-- GIVEN RECORDS follows --

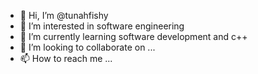 - 👋 Hi, I’m @tunahfishy
- 👀 I’m interested in software engineering
- 🌱 I’m currently learning software development and c++
- 💞️ I’m looking to collaborate on ...
- 📫 How to reach me ...

<!---
tunahfishy/tunahfishy is a ✨ special ✨ repository because its `README.md` (this file) appears on your GitHub profile.
You can click the Preview link to take a look at your changes.
--->
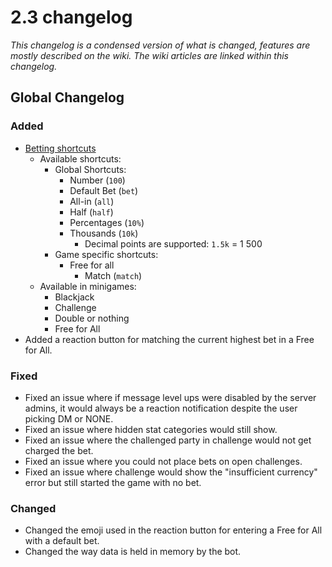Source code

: # 2.3 changelog
*This changelog is a condensed version of what is changed, features are mostly described on the wiki. The wiki articles are linked within this changelog.*

## Global Changelog
### Added
- [Betting shortcuts](https://wiki.skuddbot.xyz/minigames/betting-shortcuts)
  - Available shortcuts:
    - Global Shortcuts:
      - Number (`100`)
      - Default Bet (`bet`)
      - All-in (`all`)
      - Half (`half`)
      - Percentages (`10%`)
      - Thousands (`10k`)
        - Decimal points are supported: `1.5k` = 1 500
    - Game specific shortcuts:
      - Free for all
        - Match (`match`)
  - Available in minigames:
    - Blackjack
    - Challenge
    - Double or nothing
    - Free for All
- Added a reaction button for matching the current highest bet in a Free for All.

### Fixed
- Fixed an issue where if message level ups were disabled by the server admins, it would always be a reaction notification despite the user picking DM or NONE.
- Fixed an issue where hidden stat categories would still show.
- Fixed an issue where the challenged party in challenge would not get charged the bet.
- Fixed an issue where you could not place bets on open challenges.
- Fixed an issue where challenge would show the "insufficient currency" error but still started the game with no bet.

### Changed
- Changed the emoji used in the reaction button for entering a Free for All with a default bet.
- Changed the way data is held in memory by the bot.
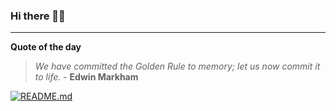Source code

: ### Hi there 👋🏻


---

**Quote of the day**

> *We have committed the Golden Rule to memory; let us now commit it to life.* - **Edwin Markham** 

[![README.md](https://github.com/marcolovazzano/marcolovazzano/actions/workflows/readme.yml/badge.svg?branch=main)](https://github.com/marcolovazzano/marcolovazzano/actions/workflows/readme.yml)
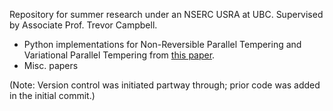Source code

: Repository for summer research under an NSERC USRA at UBC. Supervised by Associate Prof. Trevor Campbell.

- Python implementations for Non-Reversible Parallel Tempering and Variational Parallel Tempering from [this paper](https://arxiv.org/pdf/2206.00080).
- Misc. papers

(Note: Version control was initiated partway through; prior code was added in the initial commit.)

-- GIVEN RECORDS concluded --

* _TASK DESCRIPTION_:
Print nothing except the lines above from the one containing "tunahfishy/tunahfishy is a" down to the one containing "within this changelog.*", both included, exactly as written and free of pictures.

* _EXERCISE RESULT_:
tunahfishy/tunahfishy is a ✨ special ✨ repository because its `README.md` (this file) appears on your GitHub profile.
You can click the Preview link to take a look at your changes.
--->
Source code

: # 2.3 changelog
*This changelog is a condensed version of what is changed, features are mostly described on the wiki. The wiki articles are linked within this changelog.*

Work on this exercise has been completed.